__Exercise requirements__. The answer must consist of every line in the data below that holds the word "File".

------ Provided material ------

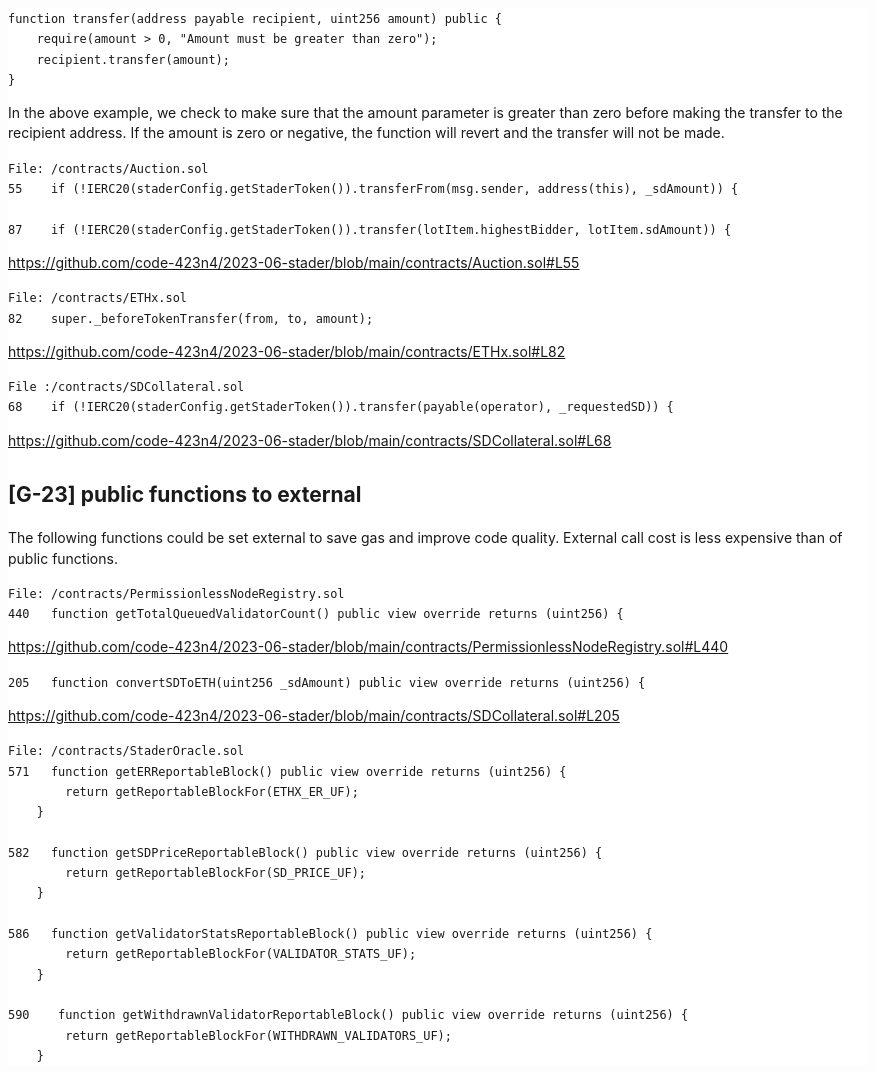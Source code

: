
 ```
function transfer(address payable recipient, uint256 amount) public {
    require(amount > 0, "Amount must be greater than zero");
    recipient.transfer(amount);
}
```
In the above example, we check to make sure that the amount parameter is greater than zero before making the transfer to the recipient address. If the amount is zero or negative, the function will revert and the transfer will not be made.

```solidity
File: /contracts/Auction.sol
55    if (!IERC20(staderConfig.getStaderToken()).transferFrom(msg.sender, address(this), _sdAmount)) {

87    if (!IERC20(staderConfig.getStaderToken()).transfer(lotItem.highestBidder, lotItem.sdAmount)) {    
```
https://github.com/code-423n4/2023-06-stader/blob/main/contracts/Auction.sol#L55

```solidity
File: /contracts/ETHx.sol
82    super._beforeTokenTransfer(from, to, amount);
```
https://github.com/code-423n4/2023-06-stader/blob/main/contracts/ETHx.sol#L82

```solidity
File :/contracts/SDCollateral.sol
68    if (!IERC20(staderConfig.getStaderToken()).transfer(payable(operator), _requestedSD)) {
```
https://github.com/code-423n4/2023-06-stader/blob/main/contracts/SDCollateral.sol#L68

## [G-23] public functions to external
The following functions could be set external to save gas and improve code quality.
External call cost is less expensive than of public functions.


```solidity
File: /contracts/PermissionlessNodeRegistry.sol
440   function getTotalQueuedValidatorCount() public view override returns (uint256) {            
```
https://github.com/code-423n4/2023-06-stader/blob/main/contracts/PermissionlessNodeRegistry.sol#L440

```solidity
205   function convertSDToETH(uint256 _sdAmount) public view override returns (uint256) {
```
https://github.com/code-423n4/2023-06-stader/blob/main/contracts/SDCollateral.sol#L205


```solidity
File: /contracts/StaderOracle.sol
571   function getERReportableBlock() public view override returns (uint256) {
        return getReportableBlockFor(ETHX_ER_UF);
    }

582   function getSDPriceReportableBlock() public view override returns (uint256) {
        return getReportableBlockFor(SD_PRICE_UF);
    }

586   function getValidatorStatsReportableBlock() public view override returns (uint256) {
        return getReportableBlockFor(VALIDATOR_STATS_UF);
    }

590    function getWithdrawnValidatorReportableBlock() public view override returns (uint256) {
        return getReportableBlockFor(WITHDRAWN_VALIDATORS_UF);
    }

```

------

__Exercise response__.
File: /contracts/Auction.sol
File: /contracts/ETHx.sol
File :/contracts/SDCollateral.sol
File: /contracts/PermissionlessNodeRegistry.sol
File: /contracts/StaderOracle.sol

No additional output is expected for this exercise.